A Sermon preached by The Rector on November 23, 2006
Thanksgiving Day



In the Name of God the Father, God the Son and God the Holy Ghost. Amen.

Thanksgiving Day is America’s oldest national holiday, and its history is worth reviewing. In 1620 the Mayflower pilgrims in the Plymouth Colony in Massachusetts gave thanks for their survival, against great odds, in what was to them the wilderness of an utterly New World. Joining them in their Thanksgiving feast were Native Americans, who had given the pilgrims indispensable assistance and to whom America was not a new world at all. The observance of Thanksgiving Day was given fresh, political, impetus by President George Washington in 1789, following the War of Independence from Britain and more than a decade of birth pangs for the emerging United States. In 1863, in the autumn following the decisive Civil War Battles of Vicksburg and Gettyburg, President Abraham Lincoln invested Thanksgiving Day with the significance of what he called a “new birth of freedom.” By 1942, in the midst of the Second World War, Thanksgiving Day had attained thoroughly national status as President Franklin Roosevelt told the nation in his proclamation of Thanksgiving Day, “[We] find our Republic and the nations joined with it waging a battle on many fronts for the preservation of liberty.” As time has gone on, the depth of Thanksgiving Day has grown as a national litany of gratitude for the blessings of life, liberty and justice.

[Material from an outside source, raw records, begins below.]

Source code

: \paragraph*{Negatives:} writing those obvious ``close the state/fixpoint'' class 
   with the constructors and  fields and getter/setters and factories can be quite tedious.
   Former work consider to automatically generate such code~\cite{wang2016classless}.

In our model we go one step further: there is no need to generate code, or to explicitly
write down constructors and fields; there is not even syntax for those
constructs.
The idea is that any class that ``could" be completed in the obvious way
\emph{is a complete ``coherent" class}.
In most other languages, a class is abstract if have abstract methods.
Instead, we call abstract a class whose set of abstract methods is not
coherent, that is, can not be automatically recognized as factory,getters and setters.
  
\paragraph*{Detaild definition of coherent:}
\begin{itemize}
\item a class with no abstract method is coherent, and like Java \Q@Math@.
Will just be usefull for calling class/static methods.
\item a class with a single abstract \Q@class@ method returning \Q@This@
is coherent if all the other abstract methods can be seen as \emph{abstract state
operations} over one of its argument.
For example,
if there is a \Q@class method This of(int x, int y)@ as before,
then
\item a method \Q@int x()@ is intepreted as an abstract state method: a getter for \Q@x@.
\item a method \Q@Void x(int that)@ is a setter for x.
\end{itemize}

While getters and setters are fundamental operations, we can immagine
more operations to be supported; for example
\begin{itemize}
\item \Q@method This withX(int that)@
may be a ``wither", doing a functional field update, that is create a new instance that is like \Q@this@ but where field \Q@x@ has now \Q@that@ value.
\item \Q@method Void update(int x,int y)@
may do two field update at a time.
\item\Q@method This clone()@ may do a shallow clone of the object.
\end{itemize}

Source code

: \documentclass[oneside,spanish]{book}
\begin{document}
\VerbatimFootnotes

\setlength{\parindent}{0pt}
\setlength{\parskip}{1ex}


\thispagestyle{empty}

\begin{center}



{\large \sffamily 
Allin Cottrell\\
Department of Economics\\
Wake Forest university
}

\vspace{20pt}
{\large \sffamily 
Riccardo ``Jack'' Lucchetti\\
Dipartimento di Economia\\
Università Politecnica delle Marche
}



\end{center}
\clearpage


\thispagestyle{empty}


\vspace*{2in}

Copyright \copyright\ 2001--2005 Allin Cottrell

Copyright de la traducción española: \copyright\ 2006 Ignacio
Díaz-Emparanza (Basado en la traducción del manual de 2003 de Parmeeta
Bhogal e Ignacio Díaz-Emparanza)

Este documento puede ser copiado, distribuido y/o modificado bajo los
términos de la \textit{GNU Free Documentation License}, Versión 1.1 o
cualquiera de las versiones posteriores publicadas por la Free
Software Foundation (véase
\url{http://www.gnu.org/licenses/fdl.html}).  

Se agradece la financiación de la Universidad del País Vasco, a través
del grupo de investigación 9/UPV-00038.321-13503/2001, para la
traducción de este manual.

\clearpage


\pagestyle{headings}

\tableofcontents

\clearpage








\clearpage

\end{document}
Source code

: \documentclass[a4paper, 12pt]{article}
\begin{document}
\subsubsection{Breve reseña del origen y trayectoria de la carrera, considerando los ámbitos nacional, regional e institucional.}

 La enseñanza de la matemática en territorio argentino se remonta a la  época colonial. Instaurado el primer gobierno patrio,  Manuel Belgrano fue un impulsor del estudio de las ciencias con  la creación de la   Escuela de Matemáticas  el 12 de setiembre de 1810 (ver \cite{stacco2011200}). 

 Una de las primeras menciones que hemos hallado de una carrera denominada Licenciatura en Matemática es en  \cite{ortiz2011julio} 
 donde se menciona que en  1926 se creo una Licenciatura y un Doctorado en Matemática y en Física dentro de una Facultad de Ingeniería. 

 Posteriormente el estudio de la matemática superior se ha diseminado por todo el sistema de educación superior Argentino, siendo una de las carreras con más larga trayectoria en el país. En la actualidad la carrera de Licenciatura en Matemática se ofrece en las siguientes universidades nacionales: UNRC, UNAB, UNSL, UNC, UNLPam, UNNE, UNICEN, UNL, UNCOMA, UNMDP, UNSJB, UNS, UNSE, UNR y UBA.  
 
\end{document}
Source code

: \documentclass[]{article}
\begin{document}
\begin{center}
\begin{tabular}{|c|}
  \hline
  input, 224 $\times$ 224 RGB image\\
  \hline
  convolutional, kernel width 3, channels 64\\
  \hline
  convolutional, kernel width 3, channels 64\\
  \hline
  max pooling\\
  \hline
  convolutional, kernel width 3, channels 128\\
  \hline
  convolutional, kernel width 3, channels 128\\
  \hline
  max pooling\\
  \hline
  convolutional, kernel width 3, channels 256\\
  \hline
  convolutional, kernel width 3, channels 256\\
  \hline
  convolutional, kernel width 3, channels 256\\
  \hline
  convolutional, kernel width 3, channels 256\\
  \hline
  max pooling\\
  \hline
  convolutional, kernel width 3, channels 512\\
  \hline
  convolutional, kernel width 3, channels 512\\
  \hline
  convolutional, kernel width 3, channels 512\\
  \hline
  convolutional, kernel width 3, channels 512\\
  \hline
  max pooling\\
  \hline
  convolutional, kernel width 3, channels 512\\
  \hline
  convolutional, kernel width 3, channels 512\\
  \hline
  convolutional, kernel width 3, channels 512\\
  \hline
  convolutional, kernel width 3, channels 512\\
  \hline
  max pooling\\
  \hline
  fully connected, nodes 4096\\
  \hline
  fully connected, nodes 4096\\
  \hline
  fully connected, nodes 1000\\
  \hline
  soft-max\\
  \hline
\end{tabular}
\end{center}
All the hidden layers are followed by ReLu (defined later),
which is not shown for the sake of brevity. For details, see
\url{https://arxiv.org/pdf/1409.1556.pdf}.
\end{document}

In the days following 9/11, the grace of thanksgiving was much in evidence among New Yorkers. Churches were full. People were grateful to be alive. They cherished their most basic privileges as citizens of a free country. There were wonders, noted in the news media, in the those days: less aggression on the sidewalks; less honking of horns on the streets; and on subways there were frequent instances of giving up seats to the elderly and to mothers with little children. New York’s response to a grievous wound made one proud to be part of the city. But that faded after about a year. Although we are wary of another 9/11, we are also getting back to normal. Thanksgiving is a state of grace – it takes work to make it an habitual virtue.

Though Thanksgiving is a holiday by annual Presidential proclamation and has developed through the great moments of American history, it is by no means restricted to the blessings of the national, political sphere. It is also deeply personal and profoundly spiritual, rooted in the soil of Holy Scripture and the faith of all believers in God.

The thankful spirit is grateful for the gift of life, for one’s own unique being, identity, and gifts, and for the people, places and circumstances of one’s own life. Moreover, all our great spiritual traditions teach us that we can learn to be thankful, not only for the overt blessings of life, but for the covert blessings, the blessings in disguise, even the afflictions which test and refine the character. “It is good for me,” says the Psalmist, “that I have been in trouble; that I might learn thy statutes.” The Apostle Paul, writing from prison, says it admirably: “I have learned, in whatever state I am, to be content. I know how to be abased, and I know how to abound, in any and all circumstances I have learned the secret of facing plenty and hunger, abundance and want.” (Phil 4:11-13). This is the grace of thanksgiving, a tonic against envy and all sourness of soul.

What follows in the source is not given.